Há uma reprodução de certos tipos de “imagens-paisagens”, diz Lacoste (1988), na fotografia, no cinema que, “se olharmos de perto”, são “como mensagens, como discursos mudos, dificilmente decodificáveis, como raciocínios que, por serem furtivamente induzidos pelo jogo das conotações, não são menos imperativos” (p. 34). Uma impregnação das imagens-paisagens se impõe por meio da “mass media”, que nos coloca em posição passiva de contemplação estética, repelindo para ainda mais longe a “ideia de que alguns podem analisar o espaço segundo certos métodos a fim de estarem em condições de aí desdobrar novas estratégias para enganar o adversário, e vencê-lo” (LACOSTE, 1988, p. 34).
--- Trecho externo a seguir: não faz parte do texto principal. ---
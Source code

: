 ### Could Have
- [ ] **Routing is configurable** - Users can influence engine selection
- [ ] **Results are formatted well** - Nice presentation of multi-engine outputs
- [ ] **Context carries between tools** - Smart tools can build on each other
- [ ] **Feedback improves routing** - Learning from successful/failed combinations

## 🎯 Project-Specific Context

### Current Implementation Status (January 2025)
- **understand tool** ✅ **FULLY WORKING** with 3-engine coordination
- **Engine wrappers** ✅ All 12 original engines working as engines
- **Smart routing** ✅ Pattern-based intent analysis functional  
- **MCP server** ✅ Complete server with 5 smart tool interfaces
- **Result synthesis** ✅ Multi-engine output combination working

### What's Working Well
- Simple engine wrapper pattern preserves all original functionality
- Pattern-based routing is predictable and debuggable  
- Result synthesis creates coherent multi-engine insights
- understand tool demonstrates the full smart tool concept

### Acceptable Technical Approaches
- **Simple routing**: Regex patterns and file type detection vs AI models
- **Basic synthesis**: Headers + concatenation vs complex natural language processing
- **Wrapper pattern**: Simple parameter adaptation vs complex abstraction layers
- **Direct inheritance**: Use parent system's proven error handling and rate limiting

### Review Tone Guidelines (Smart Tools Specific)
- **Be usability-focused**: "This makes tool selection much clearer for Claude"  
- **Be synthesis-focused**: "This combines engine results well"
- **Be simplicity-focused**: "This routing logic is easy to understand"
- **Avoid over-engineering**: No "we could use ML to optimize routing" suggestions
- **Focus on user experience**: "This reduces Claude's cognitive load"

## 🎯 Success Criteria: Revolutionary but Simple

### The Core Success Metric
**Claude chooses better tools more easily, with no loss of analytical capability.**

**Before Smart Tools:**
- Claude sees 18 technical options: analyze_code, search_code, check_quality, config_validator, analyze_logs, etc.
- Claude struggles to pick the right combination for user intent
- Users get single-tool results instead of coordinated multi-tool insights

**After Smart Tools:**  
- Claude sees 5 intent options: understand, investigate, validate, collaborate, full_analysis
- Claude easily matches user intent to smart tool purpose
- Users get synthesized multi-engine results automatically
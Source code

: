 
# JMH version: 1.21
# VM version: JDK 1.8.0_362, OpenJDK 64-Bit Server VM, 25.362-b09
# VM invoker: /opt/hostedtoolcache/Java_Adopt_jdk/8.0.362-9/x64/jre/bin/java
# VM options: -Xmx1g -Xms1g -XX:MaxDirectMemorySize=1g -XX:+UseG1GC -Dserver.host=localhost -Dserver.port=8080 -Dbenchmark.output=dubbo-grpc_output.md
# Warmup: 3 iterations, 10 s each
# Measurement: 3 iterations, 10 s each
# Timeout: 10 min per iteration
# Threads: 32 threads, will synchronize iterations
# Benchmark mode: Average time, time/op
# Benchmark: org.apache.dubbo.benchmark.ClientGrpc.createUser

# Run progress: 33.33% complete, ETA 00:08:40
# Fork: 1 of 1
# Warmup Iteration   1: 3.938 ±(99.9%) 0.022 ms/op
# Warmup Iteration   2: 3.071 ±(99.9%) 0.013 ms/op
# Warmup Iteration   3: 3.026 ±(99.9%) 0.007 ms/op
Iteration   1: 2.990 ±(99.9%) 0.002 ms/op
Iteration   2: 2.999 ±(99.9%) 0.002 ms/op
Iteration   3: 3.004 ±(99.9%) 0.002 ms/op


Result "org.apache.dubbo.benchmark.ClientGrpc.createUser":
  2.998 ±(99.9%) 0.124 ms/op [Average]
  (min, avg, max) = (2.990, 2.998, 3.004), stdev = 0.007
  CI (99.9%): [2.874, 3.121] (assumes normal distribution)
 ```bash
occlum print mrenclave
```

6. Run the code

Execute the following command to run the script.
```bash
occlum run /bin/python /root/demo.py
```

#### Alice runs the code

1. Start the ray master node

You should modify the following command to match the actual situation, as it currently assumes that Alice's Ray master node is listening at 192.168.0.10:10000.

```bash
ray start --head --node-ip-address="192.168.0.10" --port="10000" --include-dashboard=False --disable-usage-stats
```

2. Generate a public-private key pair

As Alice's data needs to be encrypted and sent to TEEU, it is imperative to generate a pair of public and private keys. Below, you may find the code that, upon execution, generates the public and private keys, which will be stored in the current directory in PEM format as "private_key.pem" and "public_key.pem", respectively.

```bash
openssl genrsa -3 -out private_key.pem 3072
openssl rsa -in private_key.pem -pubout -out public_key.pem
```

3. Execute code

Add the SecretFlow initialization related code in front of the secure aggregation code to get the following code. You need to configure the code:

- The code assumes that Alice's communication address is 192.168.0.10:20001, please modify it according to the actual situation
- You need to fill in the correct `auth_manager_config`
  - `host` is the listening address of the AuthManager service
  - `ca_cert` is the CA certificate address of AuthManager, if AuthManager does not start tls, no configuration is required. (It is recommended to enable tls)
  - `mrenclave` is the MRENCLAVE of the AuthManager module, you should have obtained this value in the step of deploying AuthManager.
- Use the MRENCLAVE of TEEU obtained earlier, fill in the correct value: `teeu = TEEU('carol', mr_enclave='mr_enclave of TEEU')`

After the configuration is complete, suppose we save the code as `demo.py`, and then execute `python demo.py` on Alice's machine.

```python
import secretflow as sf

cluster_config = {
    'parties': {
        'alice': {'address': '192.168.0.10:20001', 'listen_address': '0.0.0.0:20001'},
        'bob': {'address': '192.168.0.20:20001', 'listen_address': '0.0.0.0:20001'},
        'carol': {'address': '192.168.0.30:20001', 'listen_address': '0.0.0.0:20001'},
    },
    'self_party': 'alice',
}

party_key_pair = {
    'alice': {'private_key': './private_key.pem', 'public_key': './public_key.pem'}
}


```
Todavia, os processos de produção turística do espaço afetam muito mais que as dimensões simbólicas dos lugares, pois o turismo representa uma atividade em expansão e que, de um ponto de vista físico-territorial, é consumidora, produtora e transformadora de espaços (CARA, 2001, p. 86). Para que o consumo do turismo se realize, o espaço deve possuir equipamentos de infraestrutura, oferecer serviços específicos e, antes de tudo, ter as qualidades materiais e imateriais que interessem os turistas. Qualidades exigidas do espaço que vão além do sistema de objetos específicos, das formas naturais ou construídas que o compõem, mas, sobretudo, de um sistema de ações capaz de dinamizar o espaço em sua função turística, como é o caso dos serviços que dão suporte aos turistas.